EXTRACTED ENTRIES: Begin

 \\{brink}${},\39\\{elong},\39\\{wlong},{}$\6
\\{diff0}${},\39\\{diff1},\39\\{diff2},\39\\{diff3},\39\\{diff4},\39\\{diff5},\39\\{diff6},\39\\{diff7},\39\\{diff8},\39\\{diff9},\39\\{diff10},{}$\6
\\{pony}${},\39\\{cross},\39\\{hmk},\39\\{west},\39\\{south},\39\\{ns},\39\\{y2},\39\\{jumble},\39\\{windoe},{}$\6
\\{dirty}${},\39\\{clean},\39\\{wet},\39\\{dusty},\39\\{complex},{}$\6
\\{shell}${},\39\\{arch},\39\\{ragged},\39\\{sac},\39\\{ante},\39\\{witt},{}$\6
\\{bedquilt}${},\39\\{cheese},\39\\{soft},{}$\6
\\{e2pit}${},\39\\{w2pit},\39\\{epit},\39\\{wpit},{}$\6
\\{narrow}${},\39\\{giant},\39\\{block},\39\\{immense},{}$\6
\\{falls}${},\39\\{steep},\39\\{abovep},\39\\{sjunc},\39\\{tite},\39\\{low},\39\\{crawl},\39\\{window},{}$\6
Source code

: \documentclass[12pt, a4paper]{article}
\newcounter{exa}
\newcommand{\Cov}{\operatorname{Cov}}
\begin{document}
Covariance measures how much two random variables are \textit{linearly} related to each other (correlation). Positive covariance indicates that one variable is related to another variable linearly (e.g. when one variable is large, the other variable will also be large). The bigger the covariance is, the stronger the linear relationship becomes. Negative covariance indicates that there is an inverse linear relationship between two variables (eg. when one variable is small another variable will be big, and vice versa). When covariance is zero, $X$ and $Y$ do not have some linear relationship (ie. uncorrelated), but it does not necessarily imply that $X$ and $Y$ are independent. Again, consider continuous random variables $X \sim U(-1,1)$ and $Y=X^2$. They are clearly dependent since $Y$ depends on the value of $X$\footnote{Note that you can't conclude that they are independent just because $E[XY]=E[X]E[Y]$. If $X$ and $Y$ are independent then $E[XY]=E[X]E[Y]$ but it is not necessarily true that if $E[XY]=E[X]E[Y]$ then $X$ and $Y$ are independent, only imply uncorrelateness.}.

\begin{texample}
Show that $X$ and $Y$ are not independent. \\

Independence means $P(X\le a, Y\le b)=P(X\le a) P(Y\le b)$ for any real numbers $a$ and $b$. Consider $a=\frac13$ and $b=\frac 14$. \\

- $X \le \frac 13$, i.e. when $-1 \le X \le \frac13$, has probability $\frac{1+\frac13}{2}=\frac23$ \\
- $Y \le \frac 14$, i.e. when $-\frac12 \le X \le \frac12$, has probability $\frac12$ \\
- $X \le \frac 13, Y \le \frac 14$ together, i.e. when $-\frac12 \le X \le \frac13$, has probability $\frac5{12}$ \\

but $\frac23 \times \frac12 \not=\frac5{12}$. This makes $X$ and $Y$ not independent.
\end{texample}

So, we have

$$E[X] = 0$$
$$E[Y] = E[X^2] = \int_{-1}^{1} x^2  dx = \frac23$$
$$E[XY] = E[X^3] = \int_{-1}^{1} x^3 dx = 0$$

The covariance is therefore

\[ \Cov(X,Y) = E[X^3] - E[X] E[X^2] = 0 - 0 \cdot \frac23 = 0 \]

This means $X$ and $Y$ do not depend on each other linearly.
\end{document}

EXTRACTED ENTRIES: End

--- YOUR OBJECTIVE ---
What's wanted is each line above, transcribed with nothing altered.

--- ANSWER BOX ---
 \\{brink}${},\39\\{elong},\39\\{wlong},{}$\6
\\{diff0}${},\39\\{diff1},\39\\{diff2},\39\\{diff3},\39\\{diff4},\39\\{diff5},\39\\{diff6},\39\\{diff7},\39\\{diff8},\39\\{diff9},\39\\{diff10},{}$\6
\\{pony}${},\39\\{cross},\39\\{hmk},\39\\{west},\39\\{south},\39\\{ns},\39\\{y2},\39\\{jumble},\39\\{windoe},{}$\6
\\{dirty}${},\39\\{clean},\39\\{wet},\39\\{dusty},\39\\{complex},{}$\6
\\{shell}${},\39\\{arch},\39\\{ragged},\39\\{sac},\39\\{ante},\39\\{witt},{}$\6
\\{bedquilt}${},\39\\{cheese},\39\\{soft},{}$\6
\\{e2pit}${},\39\\{w2pit},\39\\{epit},\39\\{wpit},{}$\6
\\{narrow}${},\39\\{giant},\39\\{block},\39\\{immense},{}$\6
\\{falls}${},\39\\{steep},\39\\{abovep},\39\\{sjunc},\39\\{tite},\39\\{low},\39\\{crawl},\39\\{window},{}$\6
Source code

: \documentclass[12pt, a4paper]{article}
\newcounter{exa}
\newcommand{\Cov}{\operatorname{Cov}}
\begin{document}
Covariance measures how much two random variables are \textit{linearly} related to each other (correlation). Positive covariance indicates that one variable is related to another variable linearly (e.g. when one variable is large, the other variable will also be large). The bigger the covariance is, the stronger the linear relationship becomes. Negative covariance indicates that there is an inverse linear relationship between two variables (eg. when one variable is small another variable will be big, and vice versa). When covariance is zero, $X$ and $Y$ do not have some linear relationship (ie. uncorrelated), but it does not necessarily imply that $X$ and $Y$ are independent. Again, consider continuous random variables $X \sim U(-1,1)$ and $Y=X^2$. They are clearly dependent since $Y$ depends on the value of $X$\footnote{Note that you can't conclude that they are independent just because $E[XY]=E[X]E[Y]$. If $X$ and $Y$ are independent then $E[XY]=E[X]E[Y]$ but it is not necessarily true that if $E[XY]=E[X]E[Y]$ then $X$ and $Y$ are independent, only imply uncorrelateness.}.

\begin{texample}
Show that $X$ and $Y$ are not independent. \\

Independence means $P(X\le a, Y\le b)=P(X\le a) P(Y\le b)$ for any real numbers $a$ and $b$. Consider $a=\frac13$ and $b=\frac 14$. \\

- $X \le \frac 13$, i.e. when $-1 \le X \le \frac13$, has probability $\frac{1+\frac13}{2}=\frac23$ \\
- $Y \le \frac 14$, i.e. when $-\frac12 \le X \le \frac12$, has probability $\frac12$ \\
- $X \le \frac 13, Y \le \frac 14$ together, i.e. when $-\frac12 \le X \le \frac13$, has probability $\frac5{12}$ \\

but $\frac23 \times \frac12 \not=\frac5{12}$. This makes $X$ and $Y$ not independent.
\end{texample}

So, we have

$$E[X] = 0$$
$$E[Y] = E[X^2] = \int_{-1}^{1} x^2  dx = \frac23$$
$$E[XY] = E[X^3] = \int_{-1}^{1} x^3 dx = 0$$

The covariance is therefore

\[ \Cov(X,Y) = E[X^3] - E[X] E[X^2] = 0 - 0 \cdot \frac23 = 0 \]

This means $X$ and $Y$ do not depend on each other linearly.
\end{document}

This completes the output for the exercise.